Some modern web components use Shadow DOM, which hides elements from regular querySelector calls. You need to pierce through shadow roots:

javascript
const shadowData = await page.evaluate(() => {
  const host = document.querySelector('product-card');
  const shadow = host.shadowRoot;
  return {
    title: shadow.querySelector('.title')?.textContent.trim(),
    price: shadow.querySelector('.price')?.textContent.trim(),
  };
});

Intercepting XHR/Fetch Responses

Sometimes the cleanest approach is to intercept the API calls the page makes internally, rather than parsing the rendered HTML:

javascript
async function interceptApiData(page, url) {
  const apiData = [];

  page.on('response', async (response) => {
    const reqUrl = response.url();
    if (reqUrl.includes('/api/products') && response.status() === 200) {
      try {
        const json = await response.json();
        apiData.push(...json.results);
      } catch (e) {
        // Not JSON, skip
      }
    }
  });

  await page.goto(url, { waitUntil: 'networkidle2' });
  return apiData;
}

This technique is extremely powerful. Many sites fetch structured JSON from their own APIs and then render it into HTML. By intercepting the response, you get clean, structured data without parsing DOM elements at all.

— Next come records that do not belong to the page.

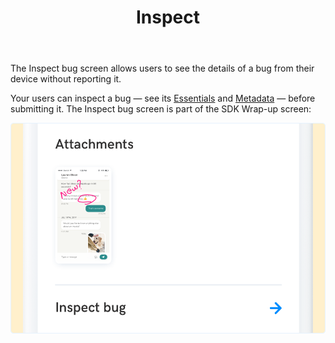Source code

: ﻿---
id: react-native-inspect
title: Inspect
---
The Inspect bug screen allows users to see the details of a bug from their device without reporting it.

Your users can inspect a bug — see its [Essentials](react-native-essentials.md) and [Metadata](react-native-quick-facts.md) — before submitting it. The Inspect bug screen is part of the SDK Wrap-up screen:

![alt text](assets/inspect_screen.png)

Error Handling and Retry Patterns

Production scrapers need robust error handling. Network timeouts, selector changes, and rate limiting will all happen.

javascript
async function scrapeWithRetry(url, maxRetries = 3) {
  let browser;

  for (let attempt = 1; attempt <= maxRetries; attempt++) {
    try {
      browser = await puppeteer.launch({ headless: 'new' });
      const page = await browser.newPage();
      page.setDefaultTimeout(15000);

      await page.goto(url, { waitUntil: 'networkidle2' });
      await page.waitForSelector('.data-container');

      const data = await page.evaluate(() => {
        return document.querySelector('.data-container')?.textContent.trim();
      });

      if (!data) throw new Error('Empty data extracted');
      return data;

    } catch (error) {
      console.error(`Attempt ${attempt}/${maxRetries} failed: ${error.message}`);

      if (attempt === maxRetries) {
        throw new Error(`All ${maxRetries} attempts failed for ${url}`);
      }

      // Exponential backoff: 2s, 4s, 8s...
      const delay = Math.pow(2, attempt) * 1000;
      await new Promise(r => setTimeout(r, delay));

    } finally {
      if (browser) await browser.close();
    }
  }
}

Key practices:

  • Always close the browser in a finally block to prevent orphan Chromium processes
  • Validate extracted data — an empty result is as bad as an error
  • Use exponential backoff — hammering a rate-limited server with immediate retries makes things worse
  • Set explicit timeouts — the default 30-second timeout is too long for most scraping jobs

Anti-Bot Detection and Stealth

Out of the box, Puppeteer is trivially detectable. The navigator.webdriver flag is set to true, plugin arrays are empty, and WebGL reports SwiftShader instead of real GPU hardware. Every anti-bot service checks these in milliseconds.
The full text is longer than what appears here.